The follow-up has children's shoes curiosity, constructs the time of the Redis command and converts the order to protocol time, here together:

[Root@mysql-server1 ~]# time Python 1.py > Redis_commands.txt

real  0m0.110s
user  0m0.070s
sys  0m0.040s
[Root@mysql-server1 ~]# time sh 20.sh > Redis_data.txt

real  0m7.112s
user  0m5.861s
sys  0m1.255s

The above is the entire content of this article, I hope to help you learn, but also hope that we support the cloud habitat community.

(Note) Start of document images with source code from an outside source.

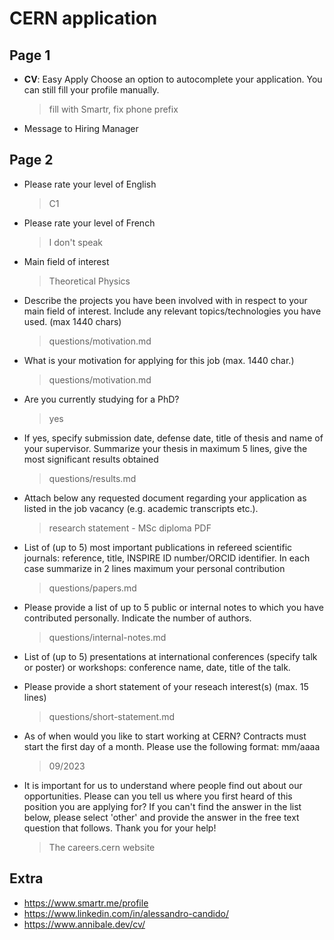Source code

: # CERN application

## Page 1

- **CV**: Easy Apply Choose an option to autocomplete your application. You can
  still fill your profile manually.
  > fill with Smartr, fix phone prefix
- Message to Hiring Manager

## Page 2

- Please rate your level of English
  > C1
- Please rate your level of French
  > I don't speak
- Main field of interest
  > Theoretical Physics
- Describe the projects you have been involved with in respect to your main
  field of interest. Include any relevant topics/technologies you have used.
  (max 1440 chars)
  > questions/motivation.md
- What is your motivation for applying for this job (max. 1440 char.)
  > questions/motivation.md
- Are you currently studying for a PhD?
  > yes
- If yes, specify submission date, defense date, title of thesis and name of
  your supervisor. Summarize your thesis in maximum 5 lines, give the most
  significant results obtained
  > questions/results.md
- Attach below any requested document regarding your application as listed in
  the job vacancy (e.g. academic transcripts etc.).
  > research statement - MSc diploma PDF
- List of (up to 5) most important publications in refereed scientific journals:
  reference, title, INSPIRE ID number/ORCID identifier. In each case summarize
  in 2 lines maximum your personal contribution
  > questions/papers.md
- Please provide a list of up to 5 public or internal notes to which you have
  contributed personally. Indicate the number of authors.
  > questions/internal-notes.md
- List of (up to 5) presentations at international conferences (specify talk or
  poster) or workshops: conference name, date, title of the talk.
  >
- Please provide a short statement of your reseach interest(s) (max. 15 lines)
  > questions/short-statement.md
- As of when would you like to start working at CERN? Contracts must start the
  first day of a month. Please use the following format: mm/aaaa
  > 09/2023
- It is important for us to understand where people find out about our
  opportunities. Please can you tell us where you first heard of this position
  you are applying for? If you can't find the answer in the list below, please
  select 'other' and provide the answer in the free text question that follows.
  Thank you for your help!
  > The careers.cern website

## Extra

- https://www.smartr.me/profile
- https://www.linkedin.com/in/alessandro-candido/
- https://www.annibale.dev/cv/
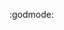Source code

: :godmode:



<!--
**chris-gibs/chris-gibs** is a ✨ _special_ ✨ repository because its `README.md` (this file) appears on your GitHub profile.
-->
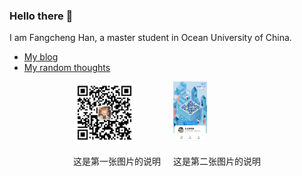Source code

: ### Hello there 👋 

I am Fangcheng Han, a master student in Ocean University of China.

+ [My blog](http://rainy.works/)
+ [My random thoughts](http://rainyhfc.tech/)

<div style="display: flex; justify-content: center; gap: 20px; align-items: center;">
    <div style="height: 100px;">
        <img src="weixin.jpg" alt="Buy Me A Coffee" style="height: 100%; width: auto;">
        <p>这是第一张图片的说明</p>
    </div>
    <div style="height: 100px;">
        <img src="zhihu.png" alt="Placeholder" style="height: 100%; width: auto;">
        <p>这是第二张图片的说明</p>
    </div>
</div>
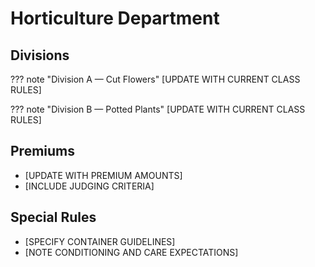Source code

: # Horticulture Department

## Divisions

??? note "Division A — Cut Flowers"
    [UPDATE WITH CURRENT CLASS RULES]

??? note "Division B — Potted Plants"
    [UPDATE WITH CURRENT CLASS RULES]

## Premiums

- [UPDATE WITH PREMIUM AMOUNTS]
- [INCLUDE JUDGING CRITERIA]

## Special Rules

- [SPECIFY CONTAINER GUIDELINES]
- [NOTE CONDITIONING AND CARE EXPECTATIONS]
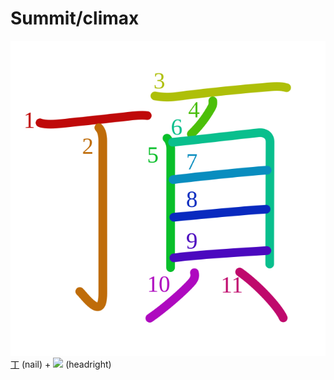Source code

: # Summit/climax
![頂](../kanji-colorize/9802.svg)
[丁](丁.md) (nail) + ![](http://www.kanjidamage.com/assets/radsmall/face-2520221f8289197c2b3ac048c209f308fb37b092dcd03f501849fee111b9ce77.jpg) (headright)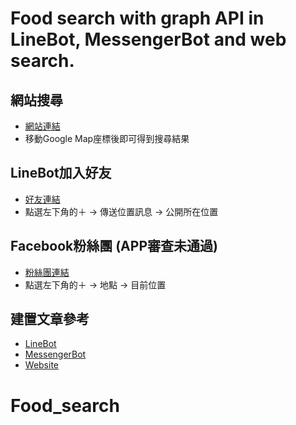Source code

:Food search with graph API in LineBot, MessengerBot and web search.
===================================================================

網站搜尋
-------
- [網站連結](https://johnwudevelop.tk/search)
- 移動Google Map座標後即可得到搜尋結果

LineBot加入好友
-------------
- [好友連結](https://line.me/R/ti/p/%40cqh3529k)
- 點選左下角的＋ -> 傳送位置訊息 -> 公開所在位置

Facebook粉絲團 (APP審查未通過)
-------------
- [粉絲團連結](https://www.facebook.com/%E7%BE%8E%E9%A3%9F%E5%BF%AB%E6%90%9C-844639869021578/?fref=ts)
- 點選左下角的＋ -> 地點 -> 目前位置

建置文章參考
----------
- [LineBot](https://medium.com/@johnwu2613/linebot-%E9%A4%90%E5%BB%B3%E8%B3%87%E8%A8%8A-with-ruby-on-rails-95b592851ca)
- [MessengerBot](https://medium.com/@johnwu2613/%E6%90%9C%E5%B0%8B%E9%A4%90%E5%BB%B3-facebook-bot-ruby-on-rails-b83787bea303)
- [Website](https://medium.com/@johnwu2613/linebot-%E9%A4%90%E5%BB%B3%E8%B3%87%E8%A8%8A-with-ruby-on-rails-95b592851ca)


# Food_search
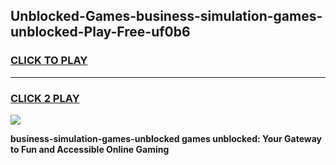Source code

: 
## Unblocked-Games-business-simulation-games-unblocked-Play-Free-uf0b6
<h3>
<a href="https://premium76.site?title=business-simulation-games-unblocked&ref=10A">CLICK TO PLAY</a></h3>
<hr>

<h3>
<a href="https://premium76.site?title=business-simulation-games-unblocked&ref=10A">CLICK 2 PLAY</a>
  
</h3>

<a href="https://premium76.site?title=business-simulation-games-unblocked&ref=10A"><img src="https://clearcache.store/games.png"></a>


**business-simulation-games-unblocked games unblocked: Your Gateway to Fun and Accessible Online Gaming**
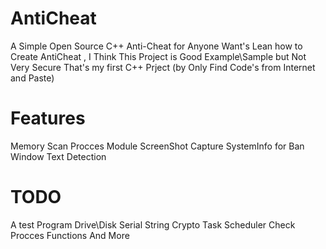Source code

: # AntiCheat
A Simple Open Source C++ Anti-Cheat for Anyone Want's Lean how to Create AntiCheat , 
I Think This Project is Good Example\Sample but Not Very Secure
That's my first C++ Prject (by Only Find Code's from Internet and Paste)

# Features
Memory Scan
Procces Module
ScreenShot Capture
SystemInfo for Ban
Window Text Detection

# TODO
A test Program
Drive\Disk Serial
String Crypto
Task Scheduler
Check Procces Functions
And More
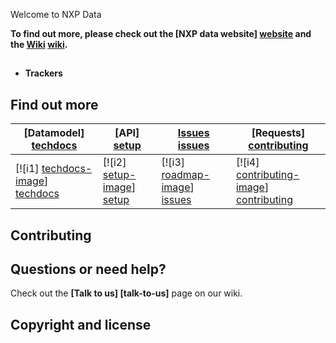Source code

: 

Welcome to NXP Data



**To find out more, please check out the [NXP data website] [website] and the [Wiki] [wiki].**

## 



* **Trackers** 




## Find out more

| **[Datamodel] [techdocs]**     | **[API] [setup]**     | **[Issues] [issues]**           | **[Requests] [contributing]**           |
|-------------------------------------|-------------------------------|-----------------------------------|---------------------------------------------|
| [![i1] [techdocs-image]] [techdocs] | [![i2] [setup-image]] [setup] | [![i3] [roadmap-image]] [issues] | [![i4] [contributing-image]] [contributing] |

## Contributing



## Questions or need help?

Check out the **[Talk to us] [talk-to-us]** page on our wiki.

## Copyright and license


[website]: http://data.nxp.com
[wiki]: https://github.com/NXPdata/NXPdata/wiki

[techdocs-image]: https://d3i6fms1cm1j0i.cloudfront.net/github/images/techdocs.png
[setup-image]: https://d3i6fms1cm1j0i.cloudfront.net/github/images/setup.png
[roadmap-image]: https://d3i6fms1cm1j0i.cloudfront.net/github/images/roadmap.png
[contributing-image]: https://d3i6fms1cm1j0i.cloudfront.net/github/images/contributing.png

[techdocs]: https://github.com/NXPdata/NXPdata/wiki/techdocs
[setup]: https://github.com/NXPdata/NXPdata/wiki/1-Introduction-to-product-data-feed
[issues]: https://github.com/NXPdata/NXPdata/issues
[contributing]: https://github.com/NXPdata/NXPdata/wiki/Contributing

Alibaba Cloud Hot Products
Elastic Compute Service (ECS)	Dedicated Host (DDH)	ApsaraDB RDS for MySQL (RDS)	ApsaraDB for PolarDB(PolarDB)	AnalyticDB for PostgreSQL (ADB for PG)
AnalyticDB for MySQL(ADB for MySQL)	Data Transmission Service (DTS)	Server Load Balancer (SLB)	Global Accelerator (GA)	Cloud Enterprise Network (CEN)
Object Storage Service (OSS)	Content Delivery Network (CDN)	Short Message Service (SMS)	Container Service for Kubernetes (ACK)	Data Lake Analytics (DLA)
ApsaraDB for Redis (Redis)	ApsaraDB for MongoDB (MongoDB)	NAT Gateway	VPN Gateway	Cloud Firewall
Anti-DDoS	Web Application Firewall (WAF)	Log Service	DataWorks	MaxCompute
Elastic MapReduce (EMR)	Elasticsearch

This article is an English version of an article which is originally in the Chinese language on aliyun.com and is provided for information purposes only. This website makes no representation or warranty of any kind, either expressed or implied, as to the accuracy, completeness ownership or reliability of the article or any translations thereof. If you have any concerns or complaints relating to the article, please send an email, providing a detailed description of the concern or complaint, to info-contact@alibabacloud.com. A staff member will contact you within 5 working days. Once verified, infringing content will be removed immediately.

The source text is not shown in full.